Scientists from Australia and China have drawn on the durable power of gold to demonstrate a new type of high-capacity optical disk that can hold data securely for more than 600 years.
The technology could offer a more cost-efficient and sustainable solution to the global data storage problem while enabling the critical pivot from Big Data to Long Data, opening up new realms of scientific discovery.
The recent explosion of Big Data and cloud storage has led to a parallel explosion in power-hungry data centres. These centres not only use up colossal amounts of energy – consuming about 3 per cent of the world’s electricity supply – but largely rely on hard disk drives that have limited capacity (up to 2TB per disk) and lifespans (up to two years).
Now scientists from RMIT University in Melbourne, Australia, and Wuhan Institute of Technology, China, have used gold nanomaterials to demonstrate a next-generation optical disk with up to 10TB capacity – a storage leap of 400 per cent – and a six-century lifespan.
The technology could radically improve the energy efficiency of data centres – using 1000 times less power than a hard disk centre – by requiring far less cooling and doing away with the energy-intensive task of data migration every two years. Optical disks are also inherently far more secure than hard disks.
Lead investigator, RMIT University’s Distinguished Professor Min Gu, said the research paves the way for the development of optical data centres to address both the world’s data storage challenge and support the coming Long Data revolution.
“All the data we’re generating in the Big Data era – over 2.5 quintillion bytes a day – has to be stored somewhere, but our current storage technologies were developed in different times,” Gu said.
“While optical technology can expand capacity, the most advanced optical disks developed so far have only 50-year lifespans.

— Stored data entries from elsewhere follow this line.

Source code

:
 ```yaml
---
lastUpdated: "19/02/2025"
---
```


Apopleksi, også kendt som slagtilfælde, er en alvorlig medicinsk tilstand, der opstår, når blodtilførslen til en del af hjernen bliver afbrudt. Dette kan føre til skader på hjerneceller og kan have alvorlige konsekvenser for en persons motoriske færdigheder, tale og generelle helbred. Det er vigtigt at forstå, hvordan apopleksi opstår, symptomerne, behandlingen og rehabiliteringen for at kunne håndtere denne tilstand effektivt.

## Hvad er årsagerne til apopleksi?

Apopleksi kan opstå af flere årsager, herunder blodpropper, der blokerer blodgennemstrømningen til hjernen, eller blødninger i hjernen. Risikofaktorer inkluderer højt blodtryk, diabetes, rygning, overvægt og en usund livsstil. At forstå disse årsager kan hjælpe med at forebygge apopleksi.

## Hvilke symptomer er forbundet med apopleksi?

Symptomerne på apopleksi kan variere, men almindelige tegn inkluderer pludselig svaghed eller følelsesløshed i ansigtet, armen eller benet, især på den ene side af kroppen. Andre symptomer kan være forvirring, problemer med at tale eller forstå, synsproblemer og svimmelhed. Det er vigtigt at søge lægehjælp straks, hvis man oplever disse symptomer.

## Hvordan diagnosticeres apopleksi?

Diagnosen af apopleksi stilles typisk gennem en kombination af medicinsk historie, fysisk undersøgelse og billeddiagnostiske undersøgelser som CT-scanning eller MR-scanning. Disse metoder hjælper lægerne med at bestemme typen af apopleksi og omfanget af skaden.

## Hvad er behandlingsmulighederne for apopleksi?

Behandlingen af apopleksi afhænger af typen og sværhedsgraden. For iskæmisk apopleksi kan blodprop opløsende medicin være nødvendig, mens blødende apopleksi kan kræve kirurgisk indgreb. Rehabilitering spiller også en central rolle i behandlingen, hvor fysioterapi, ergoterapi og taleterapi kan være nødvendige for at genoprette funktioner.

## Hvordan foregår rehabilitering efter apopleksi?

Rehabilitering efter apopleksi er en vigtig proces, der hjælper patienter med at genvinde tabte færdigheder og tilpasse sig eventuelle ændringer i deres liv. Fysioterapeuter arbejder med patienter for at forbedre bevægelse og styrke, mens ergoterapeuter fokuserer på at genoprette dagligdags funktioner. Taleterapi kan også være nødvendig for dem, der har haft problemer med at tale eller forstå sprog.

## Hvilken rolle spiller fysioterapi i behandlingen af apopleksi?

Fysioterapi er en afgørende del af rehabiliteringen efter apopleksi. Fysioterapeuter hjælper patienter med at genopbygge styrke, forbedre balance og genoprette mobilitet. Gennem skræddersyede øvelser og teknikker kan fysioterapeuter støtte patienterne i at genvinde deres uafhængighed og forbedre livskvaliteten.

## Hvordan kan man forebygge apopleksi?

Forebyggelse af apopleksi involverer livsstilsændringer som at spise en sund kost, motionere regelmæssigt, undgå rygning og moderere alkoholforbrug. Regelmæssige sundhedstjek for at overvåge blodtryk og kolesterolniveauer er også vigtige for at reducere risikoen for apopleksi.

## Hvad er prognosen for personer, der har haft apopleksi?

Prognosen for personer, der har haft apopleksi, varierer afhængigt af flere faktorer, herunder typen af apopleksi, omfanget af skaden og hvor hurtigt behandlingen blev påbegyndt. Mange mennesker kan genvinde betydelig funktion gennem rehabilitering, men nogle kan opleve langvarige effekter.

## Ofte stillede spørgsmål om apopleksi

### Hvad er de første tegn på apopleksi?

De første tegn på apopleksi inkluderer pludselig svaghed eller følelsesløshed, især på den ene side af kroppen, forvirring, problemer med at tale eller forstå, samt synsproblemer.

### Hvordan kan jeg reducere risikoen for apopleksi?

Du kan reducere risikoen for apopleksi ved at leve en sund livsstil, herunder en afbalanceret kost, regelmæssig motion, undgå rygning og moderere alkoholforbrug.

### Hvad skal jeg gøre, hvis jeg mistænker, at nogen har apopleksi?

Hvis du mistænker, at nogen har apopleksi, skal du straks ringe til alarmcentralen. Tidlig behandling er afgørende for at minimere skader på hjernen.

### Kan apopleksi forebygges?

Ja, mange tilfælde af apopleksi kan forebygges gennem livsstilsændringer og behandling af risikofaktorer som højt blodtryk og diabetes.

“Our technique can create an optical disk with the largest capacity of any optical technology developed to date and our tests have shown it will last over half a millennium.
“While there is further work needed to optimise the technology – and we’re keen to partner with industrial collaborators to drive the research forward – we know this technique is suitable for mass production of optical disks so the potential is staggering.”
The world is shifting from Big Data towards Long Data, which enables new insights to be discovered through the mining of massive datasets that capture changes in the real world over decades and centuries.
Lead author, Senior Research Fellow Dr Qiming Zhang from RMIT’s School of Science, said the new technology could expand horizons for research by helping to advance the rise of Long Data.
“Long Data offers an unprecedented opportunity for new discoveries in almost every field – from astrophysics to biology, social science to business – but we can’t unlock that potential without addressing the storage challenge,” Zhang said.
“For example, to study the mutation of just one human family tree, 8 terabytes of data is required to analyse the genomes across 10 generations. In astronomy, the Square Kilometre Array (SKA) radio telescope produces 576 petabytes of raw data per hour.
“Meanwhile the Brain Research through Advancing Innovative Neurotechnologies (BRAIN) Initiative to ‘map’ the human brain is handling data measured in yottabytes, or one trillion terabytes.
“These enormous amounts of data have to last over generations to be meaningful. Developing storage devices with both high capacity and long lifespan is essential, so we can realise the impact that research using Long Data can make in the world.”
The novel technique behind the technology – developed over five years – combines gold nanomaterials with a hybrid glass material that has outstanding mechanical strength.
The research progresses earlier groundbreaking work by Gu and his team that smashed through the seemingly unbreakable optical limit of blu-ray and enabled data to be stored across the full spectrum of visible light rays.
How it works
The researchers have demonstrated optical long data memory in a novel nanoplasmonic hybrid glass matrix, different to the conventional materials used in optical discs.
Glass is a highly durable material that can last up to 1000 years and can be used to hold data, but has limited storage capacity because of its inflexibility.
The team combined glass with an organic material, halving its lifespan but radically increasing capacity.
To create the nanoplasmonic hybrid glass matrix, gold nanorods were incorporated into a hybrid glass composite, known as organic modified ceramic.
The researchers chose gold because like glass, it is robust and highly durable. Gold nanoparticles allow information to be recorded in five dimensions – the three dimensions in space plus colour and polarisation.
The technique relies on a sol-gel process, which uses chemical precursors to produce ceramics and glasses with better purity and homogeneity than conventional processes.